◆ **Records for processing**:
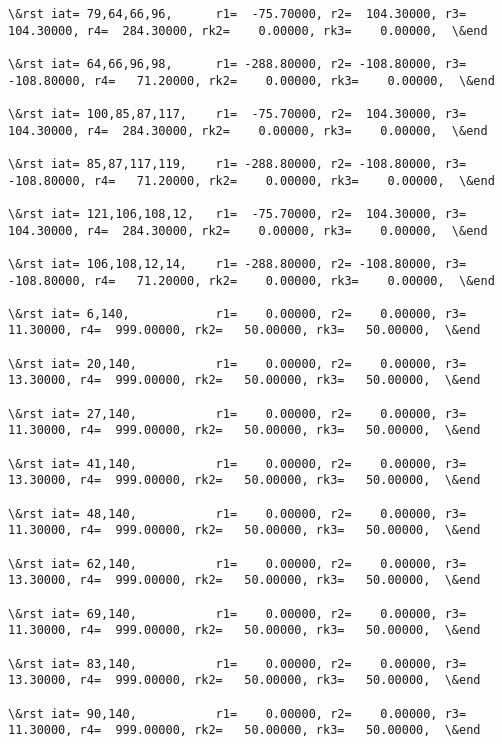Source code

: \documentclass[11pt]{article}
\begin{document}
\begin{Verbatim}[commandchars=\\\{\}]
\&rst iat= 79,64,66,96,      r1=  -75.70000, r2=  104.30000, r3=  104.30000, r4=  284.30000, rk2=    0.00000, rk3=    0.00000,  \&end

\&rst iat= 64,66,96,98,      r1= -288.80000, r2= -108.80000, r3= -108.80000, r4=   71.20000, rk2=    0.00000, rk3=    0.00000,  \&end

\&rst iat= 100,85,87,117,    r1=  -75.70000, r2=  104.30000, r3=  104.30000, r4=  284.30000, rk2=    0.00000, rk3=    0.00000,  \&end

\&rst iat= 85,87,117,119,    r1= -288.80000, r2= -108.80000, r3= -108.80000, r4=   71.20000, rk2=    0.00000, rk3=    0.00000,  \&end

\&rst iat= 121,106,108,12,   r1=  -75.70000, r2=  104.30000, r3=  104.30000, r4=  284.30000, rk2=    0.00000, rk3=    0.00000,  \&end

\&rst iat= 106,108,12,14,    r1= -288.80000, r2= -108.80000, r3= -108.80000, r4=   71.20000, rk2=    0.00000, rk3=    0.00000,  \&end

\&rst iat= 6,140,            r1=    0.00000, r2=    0.00000, r3=   11.30000, r4=  999.00000, rk2=   50.00000, rk3=   50.00000,  \&end

\&rst iat= 20,140,           r1=    0.00000, r2=    0.00000, r3=   13.30000, r4=  999.00000, rk2=   50.00000, rk3=   50.00000,  \&end

\&rst iat= 27,140,           r1=    0.00000, r2=    0.00000, r3=   11.30000, r4=  999.00000, rk2=   50.00000, rk3=   50.00000,  \&end

\&rst iat= 41,140,           r1=    0.00000, r2=    0.00000, r3=   13.30000, r4=  999.00000, rk2=   50.00000, rk3=   50.00000,  \&end

\&rst iat= 48,140,           r1=    0.00000, r2=    0.00000, r3=   11.30000, r4=  999.00000, rk2=   50.00000, rk3=   50.00000,  \&end

\&rst iat= 62,140,           r1=    0.00000, r2=    0.00000, r3=   13.30000, r4=  999.00000, rk2=   50.00000, rk3=   50.00000,  \&end

\&rst iat= 69,140,           r1=    0.00000, r2=    0.00000, r3=   11.30000, r4=  999.00000, rk2=   50.00000, rk3=   50.00000,  \&end

\&rst iat= 83,140,           r1=    0.00000, r2=    0.00000, r3=   13.30000, r4=  999.00000, rk2=   50.00000, rk3=   50.00000,  \&end

\&rst iat= 90,140,           r1=    0.00000, r2=    0.00000, r3=   11.30000, r4=  999.00000, rk2=   50.00000, rk3=   50.00000,  \&end


\end{Verbatim}
\end{document}
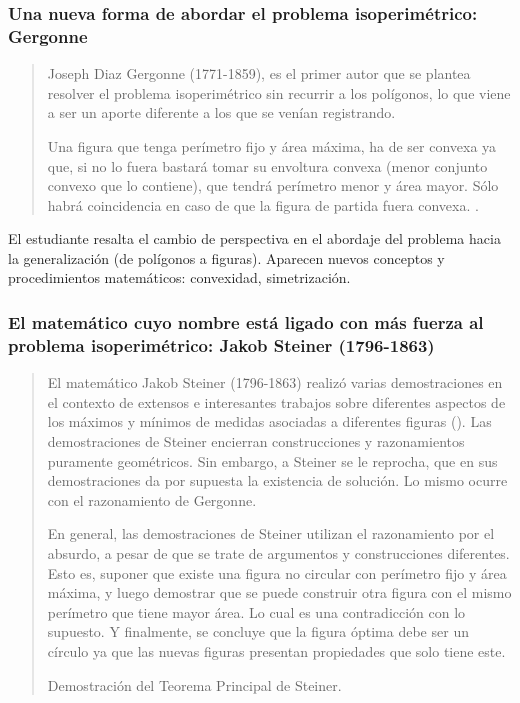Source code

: \subsubsection{Una nueva forma de abordar el problema isoperimétrico: Gergonne}

\begin{quote}
	Joseph Diaz Gergonne (1771-1859), es el primer autor que se plantea resolver el problema isoperimétrico sin recurrir a los polígonos, lo que viene a ser un aporte diferente a los que se venían registrando.

	Una figura que tenga perímetro fijo y área máxima, ha de ser convexa ya que, si no lo fuera bastará tomar su envoltura convexa (menor conjunto convexo que lo contiene), que tendrá perímetro menor y área mayor. Sólo habrá coincidencia en caso de que la figura de partida fuera convexa. \textcite[6]{herrero2011}.
\end{quote}
\vspace{1em}

El estudiante resalta el cambio de perspectiva en el abordaje del problema hacia la generalización (de polígonos a figuras). Aparecen nuevos conceptos y procedimientos matemáticos: convexidad, simetrización.

\subsubsection{El matemático cuyo nombre está ligado con más fuerza al problema isoperimétrico: Jakob Steiner (1796-1863)}

\begin{quote}
	El matemático Jakob Steiner (1796-1863) realizó varias demostraciones en el contexto de extensos e interesantes trabajos sobre diferentes aspectos de los máximos y mínimos de medidas asociadas a diferentes figuras (\textcite{herrero2011}). Las demostraciones de Steiner encierran construcciones y razonamientos puramente geométricos. Sin embargo, a Steiner se le reprocha, que en sus demostraciones da por supuesta la existencia de solución. Lo mismo ocurre con el razonamiento de Gergonne.
	
	En general, las demostraciones de Steiner utilizan el razonamiento por el absurdo, a pesar de que se trate de argumentos y construcciones diferentes. Esto es, suponer que existe una figura no circular con perímetro fijo y área máxima, y luego demostrar que se puede construir otra figura con el mismo perímetro que tiene mayor área. Lo cual es una contradicción con lo supuesto. Y finalmente, se concluye que la figura óptima debe ser un círculo ya que las nuevas figuras presentan propiedades que solo tiene este.
	
	Demostración del Teorema Principal de Steiner.
\end{quote}
\vspace{1em}

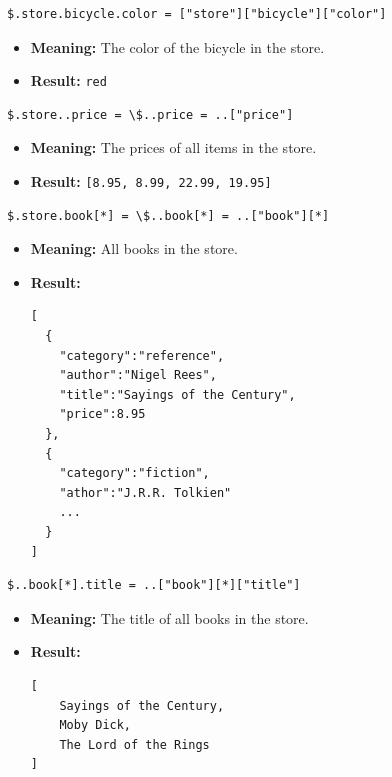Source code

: \documentclass{article}
\newenvironment{codetemplate}[1][]{%
  \mybasecolorbox[#1]
  \itshape
}{%
  \endmybasecolorbox
}
\begin{document}
\begin{codetemplate}{}
\begin{verbatim}
$.store.bicycle.color = ["store"]["bicycle"]["color"]
\end{verbatim}
\end{codetemplate}
\begin{itemize}
    \item \textbf{Meaning:} The color of the bicycle in the store.
    \item \textbf{Result:} \verb|red|
\end{itemize}

\begin{codetemplate}{}
\begin{verbatim}
$.store..price = \$..price = ..["price"]
\end{verbatim}
\end{codetemplate}
\begin{itemize}
    \item \textbf{Meaning:} The prices of all items in the store.
    \item \textbf{Result:} \verb+[8.95, 8.99, 22.99, 19.95]+
\end{itemize}

\begin{codetemplate}{}
\begin{verbatim}
$.store.book[*] = \$..book[*] = ..["book"][*]
\end{verbatim}
\end{codetemplate}
\begin{itemize}
    \item \textbf{Meaning:} All books in the store.
    \item \textbf{Result:}
\begin{verbatim}
[
  {
    "category":"reference",
    "author":"Nigel Rees",
    "title":"Sayings of the Century",
    "price":8.95
  },
  {
    "category":"fiction",
    "athor":"J.R.R. Tolkien"
    ...
  }
]
\end{verbatim}
\end{itemize}

\begin{codetemplate}{}
\begin{verbatim}
$..book[*].title = ..["book"][*]["title"]
\end{verbatim}
\end{codetemplate}
\begin{itemize}
    \item \textbf{Meaning:} The title of all books in the store.
    \item \textbf{Result:}
\begin{verbatim}
[   
    Sayings of the Century, 
    Moby Dick,
    The Lord of the Rings 
]
\end{verbatim}
\end{itemize}
\end{document}
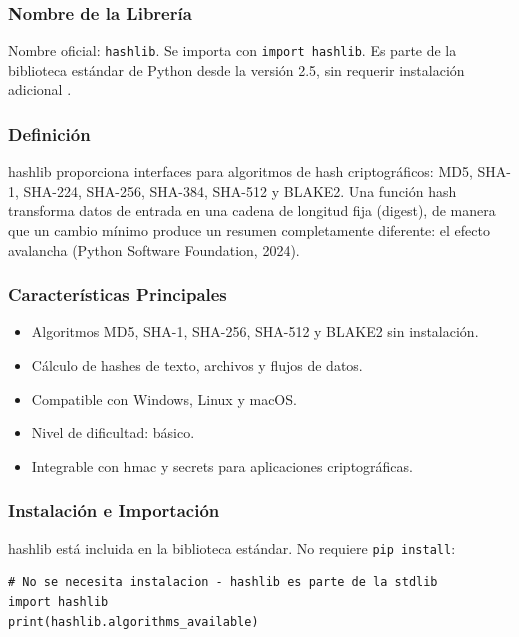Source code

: \documentclass[12pt,a4paper]{article}
\begin{document}
\subsubsection{Nombre de la Librería}

Nombre oficial: \texttt{hashlib}. Se importa con \texttt{import hashlib}.
Es parte de la biblioteca estándar de Python desde la versión 2.5, sin
requerir instalación adicional \cite{psf2024}.

\subsubsection{Definición}

hashlib proporciona interfaces para algoritmos de hash criptográficos:
MD5, SHA-1, SHA-224, SHA-256, SHA-384, SHA-512 y BLAKE2. Una función
hash transforma datos de entrada en una cadena de longitud fija
(digest), de manera que un cambio mínimo produce un resumen
completamente diferente: el efecto avalancha (Python Software Foundation,
2024).

\subsubsection{Características Principales}

\begin{itemize}
\item Algoritmos MD5, SHA-1, SHA-256, SHA-512 y BLAKE2 sin instalación.
\item Cálculo de hashes de texto, archivos y flujos de datos.
\item Compatible con Windows, Linux y macOS.
\item Nivel de dificultad: básico.
\item Integrable con hmac y secrets para aplicaciones criptográficas.
\end{itemize}

\subsubsection{Instalación e Importación}

hashlib está incluida en la biblioteca estándar. No requiere \texttt{pip install}:

\begin{lstlisting}[caption={Carga de hashlib sin instalación},
                   label=lst:hashlib_import]
# No se necesita instalacion - hashlib es parte de la stdlib
import hashlib
print(hashlib.algorithms_available)
\end{lstlisting}
\end{document}
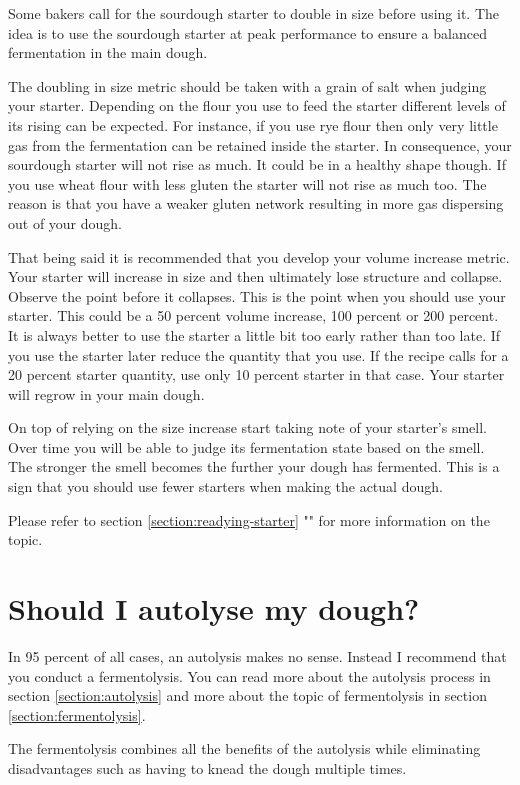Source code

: Some bakers call for the sourdough starter to
double in size before using it.
The idea is to use the sourdough starter at
peak performance to ensure a
balanced fermentation in the main dough.

The doubling in size metric should be
taken with a grain of salt when judging
your starter. Depending on the flour
you use to feed the starter different levels
of its rising can be expected.
For instance, if you use rye flour then only
very little gas from the
fermentation can be retained inside the
starter. In consequence, your
sourdough starter will not rise as much. It
could be in a healthy shape
though. If you use wheat flour with less gluten
the starter will not rise as
much too. The reason is that you have a weaker
gluten network resulting in
more gas dispersing out of your dough.

That being said it is recommended that you develop
your volume increase
metric. Your starter will increase in size and then
ultimately lose structure
and collapse. Observe the point before it collapses.
This is the point when
you should use your starter. This could be a
50 percent volume increase, 100
percent or 200 percent. It is always better to use
the starter a little bit
too early rather than too late. If you use the
starter later reduce the
quantity that you use. If the recipe calls for a 20
percent starter quantity,
use only 10
percent starter in that case. Your starter will
regrow in your main dough.

On top of relying on the size increase start
taking note of your starter's
smell. Over time you will be able to judge its
fermentation state based on the
smell. The stronger the smell becomes the further
your dough has fermented.
This is a sign that you should use fewer starters
when making the actual dough.

Please refer to section \ref{section:readying-starter} ""
for more information on the topic.

\section{Should I autolyse my dough?}

In 95 percent of all cases, an autolysis
makes no sense. Instead I recommend
that you conduct a fermentolysis. You
can read more about the autolysis process in
section \ref{section:autolysis} and
more about the topic of fermentolysis
in section \ref{section:fermentolysis}.

The fermentolysis combines all the benefits
of the autolysis while eliminating disadvantages
such as having to knead the dough multiple times.

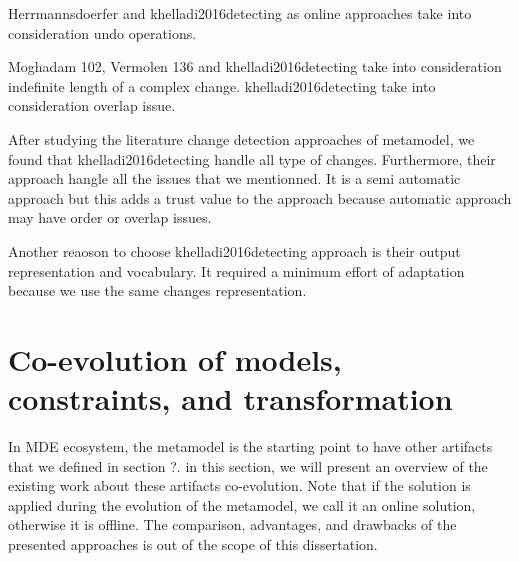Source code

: Herrmannsdoerfer and khelladi2016detecting as online approaches take into consideration undo operations.


Moghadam 102, Vermolen 136 and khelladi2016detecting take into consideration indefinite length of a complex change.
khelladi2016detecting take into consideration overlap issue.




After studying the literature change detection approaches of metamodel, we found that khelladi2016detecting handle all type of changes. Furthermore, their approach hangle all the issues that we mentionned. 
It is a semi automatic approach but this adds a trust value to the approach because automatic approach may have order or overlap issues.

Another reaoson to choose khelladi2016detecting approach is their output representation and vocabulary. It required a minimum effort of adaptation because we use the same changes representation.

 \section{Co-evolution of models, constraints, and transformation}
 \label{coevolutionartifacts}
 In MDE ecosystem, the metamodel is the starting point to have other artifacts that we defined in section ?. in this section, we will present an overview of the existing work about these artifacts co-evolution. Note that if the solution is applied during the evolution of the metamodel, we call it an online solution, otherwise it is offline.
 The comparison, advantages, and drawbacks of the presented approaches is out of the scope of this dissertation.
 
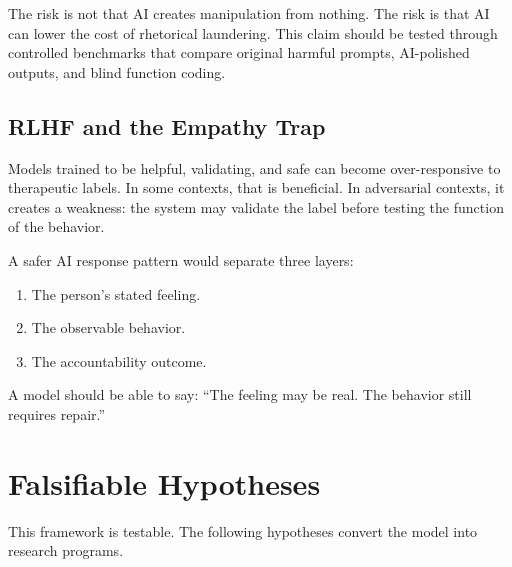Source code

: \documentclass[11pt, letterpaper]{article}
\begin{document}
The risk is not that AI creates manipulation from nothing. The risk is that AI can lower the cost of rhetorical laundering. This claim should be tested through controlled benchmarks that compare original harmful prompts, AI-polished outputs, and blind function coding.

\subsection{RLHF and the Empathy Trap}

Models trained to be helpful, validating, and safe can become over-responsive to therapeutic labels. In some contexts, that is beneficial. In adversarial contexts, it creates a weakness: the system may validate the label before testing the function of the behavior.

A safer AI response pattern would separate three layers:

\begin{enumerate}
    \item The person's stated feeling.
    \item The observable behavior.
    \item The accountability outcome.
\end{enumerate}

A model should be able to say: ``The feeling may be real. The behavior still requires repair.''

\section{Falsifiable Hypotheses}

This framework is testable. The following hypotheses convert the model into research programs.
\end{document}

◆ **Your objective**: Only one part of the material above is to be transcribed, namely the lines starting with the line that has "sourdough starter will not rise as much. It" and going on through the line that has "gluten network resulting in", exactly as they stand.

◆ **Written response**:
sourdough starter will not rise as much. It
could be in a healthy shape
though. If you use wheat flour with less gluten
the starter will not rise as
much too. The reason is that you have a weaker
gluten network resulting in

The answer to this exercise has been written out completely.